'''
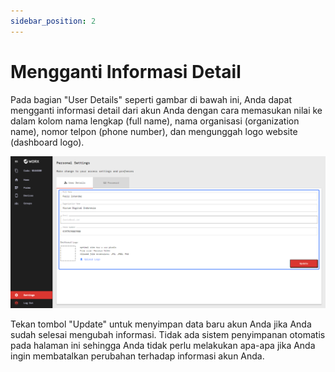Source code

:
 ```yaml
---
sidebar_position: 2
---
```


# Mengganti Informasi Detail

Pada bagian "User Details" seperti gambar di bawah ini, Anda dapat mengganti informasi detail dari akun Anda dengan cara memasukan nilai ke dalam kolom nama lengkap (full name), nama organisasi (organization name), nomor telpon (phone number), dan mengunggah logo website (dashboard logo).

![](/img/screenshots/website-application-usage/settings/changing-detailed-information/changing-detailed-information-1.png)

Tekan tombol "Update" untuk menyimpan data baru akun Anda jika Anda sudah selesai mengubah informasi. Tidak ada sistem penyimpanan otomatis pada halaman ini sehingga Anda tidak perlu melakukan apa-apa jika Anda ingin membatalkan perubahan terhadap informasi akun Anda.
'''
'''
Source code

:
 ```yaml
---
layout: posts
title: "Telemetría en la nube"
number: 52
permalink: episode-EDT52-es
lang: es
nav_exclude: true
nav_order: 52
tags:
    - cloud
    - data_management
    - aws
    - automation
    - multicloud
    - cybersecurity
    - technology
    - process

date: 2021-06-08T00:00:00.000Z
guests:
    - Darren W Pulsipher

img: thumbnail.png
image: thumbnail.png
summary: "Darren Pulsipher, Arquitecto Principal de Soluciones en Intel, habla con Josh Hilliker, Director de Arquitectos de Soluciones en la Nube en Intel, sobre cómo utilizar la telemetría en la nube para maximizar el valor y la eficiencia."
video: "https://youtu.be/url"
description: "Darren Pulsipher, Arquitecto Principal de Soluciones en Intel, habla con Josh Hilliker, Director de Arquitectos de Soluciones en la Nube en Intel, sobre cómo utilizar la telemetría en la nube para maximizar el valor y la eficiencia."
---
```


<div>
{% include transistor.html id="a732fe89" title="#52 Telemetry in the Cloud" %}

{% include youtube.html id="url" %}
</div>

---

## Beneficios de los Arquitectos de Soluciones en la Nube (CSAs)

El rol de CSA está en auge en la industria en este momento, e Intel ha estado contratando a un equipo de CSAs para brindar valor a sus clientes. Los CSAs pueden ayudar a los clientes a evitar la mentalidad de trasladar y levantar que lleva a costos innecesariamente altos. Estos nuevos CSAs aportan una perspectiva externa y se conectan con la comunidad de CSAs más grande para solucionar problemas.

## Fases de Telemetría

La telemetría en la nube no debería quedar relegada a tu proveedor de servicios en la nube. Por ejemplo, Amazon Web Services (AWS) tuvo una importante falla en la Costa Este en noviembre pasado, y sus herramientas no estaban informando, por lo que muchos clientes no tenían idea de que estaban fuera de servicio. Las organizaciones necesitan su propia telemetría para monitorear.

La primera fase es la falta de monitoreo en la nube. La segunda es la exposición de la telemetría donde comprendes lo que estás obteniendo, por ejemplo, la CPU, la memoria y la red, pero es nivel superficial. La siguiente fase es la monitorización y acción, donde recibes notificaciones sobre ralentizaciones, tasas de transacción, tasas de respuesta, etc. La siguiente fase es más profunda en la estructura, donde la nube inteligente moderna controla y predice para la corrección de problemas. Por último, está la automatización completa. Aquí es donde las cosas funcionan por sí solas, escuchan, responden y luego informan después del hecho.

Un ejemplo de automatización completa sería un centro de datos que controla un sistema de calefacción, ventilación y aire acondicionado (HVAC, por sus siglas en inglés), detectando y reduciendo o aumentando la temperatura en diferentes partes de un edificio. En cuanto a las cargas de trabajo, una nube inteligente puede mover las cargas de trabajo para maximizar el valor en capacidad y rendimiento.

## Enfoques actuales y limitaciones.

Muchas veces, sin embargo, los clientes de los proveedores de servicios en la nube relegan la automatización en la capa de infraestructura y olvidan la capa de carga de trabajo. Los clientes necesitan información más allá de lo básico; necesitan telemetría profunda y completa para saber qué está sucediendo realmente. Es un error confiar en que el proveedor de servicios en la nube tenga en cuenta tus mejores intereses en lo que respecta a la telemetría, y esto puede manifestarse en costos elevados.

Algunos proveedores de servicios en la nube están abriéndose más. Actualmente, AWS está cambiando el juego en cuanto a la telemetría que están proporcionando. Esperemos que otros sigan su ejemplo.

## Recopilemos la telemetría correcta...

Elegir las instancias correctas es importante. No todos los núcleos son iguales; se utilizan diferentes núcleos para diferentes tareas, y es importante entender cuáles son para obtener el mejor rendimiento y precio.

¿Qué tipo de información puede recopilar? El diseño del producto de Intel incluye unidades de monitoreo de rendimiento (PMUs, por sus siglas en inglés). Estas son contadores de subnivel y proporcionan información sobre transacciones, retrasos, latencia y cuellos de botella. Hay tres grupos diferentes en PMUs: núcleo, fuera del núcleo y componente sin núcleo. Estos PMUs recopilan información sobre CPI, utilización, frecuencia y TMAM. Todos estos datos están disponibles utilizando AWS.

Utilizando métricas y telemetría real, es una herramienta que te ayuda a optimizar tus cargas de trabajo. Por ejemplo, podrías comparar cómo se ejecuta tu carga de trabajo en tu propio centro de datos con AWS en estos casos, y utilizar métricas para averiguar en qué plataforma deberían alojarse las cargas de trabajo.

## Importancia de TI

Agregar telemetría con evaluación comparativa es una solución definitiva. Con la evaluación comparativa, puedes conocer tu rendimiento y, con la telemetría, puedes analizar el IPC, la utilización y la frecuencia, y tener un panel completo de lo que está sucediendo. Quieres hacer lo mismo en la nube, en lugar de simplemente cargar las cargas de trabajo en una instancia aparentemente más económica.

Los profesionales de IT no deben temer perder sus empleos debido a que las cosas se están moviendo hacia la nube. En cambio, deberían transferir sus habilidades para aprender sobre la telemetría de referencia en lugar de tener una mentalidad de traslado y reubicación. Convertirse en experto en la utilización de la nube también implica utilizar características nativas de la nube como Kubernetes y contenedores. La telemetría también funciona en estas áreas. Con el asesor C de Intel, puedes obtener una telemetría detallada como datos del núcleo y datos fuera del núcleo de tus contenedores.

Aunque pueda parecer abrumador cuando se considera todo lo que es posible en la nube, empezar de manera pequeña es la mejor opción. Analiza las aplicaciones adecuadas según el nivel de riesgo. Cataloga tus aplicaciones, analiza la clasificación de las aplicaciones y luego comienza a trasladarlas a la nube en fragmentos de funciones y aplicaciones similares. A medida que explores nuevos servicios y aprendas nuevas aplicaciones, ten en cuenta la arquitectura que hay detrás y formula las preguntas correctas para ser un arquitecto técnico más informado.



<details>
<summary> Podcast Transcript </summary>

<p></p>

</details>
'''
▶ _Problem requirements_:
Provide the count of lines in the data above containing "title", and nothing further.

▶ _Response to this task_:
2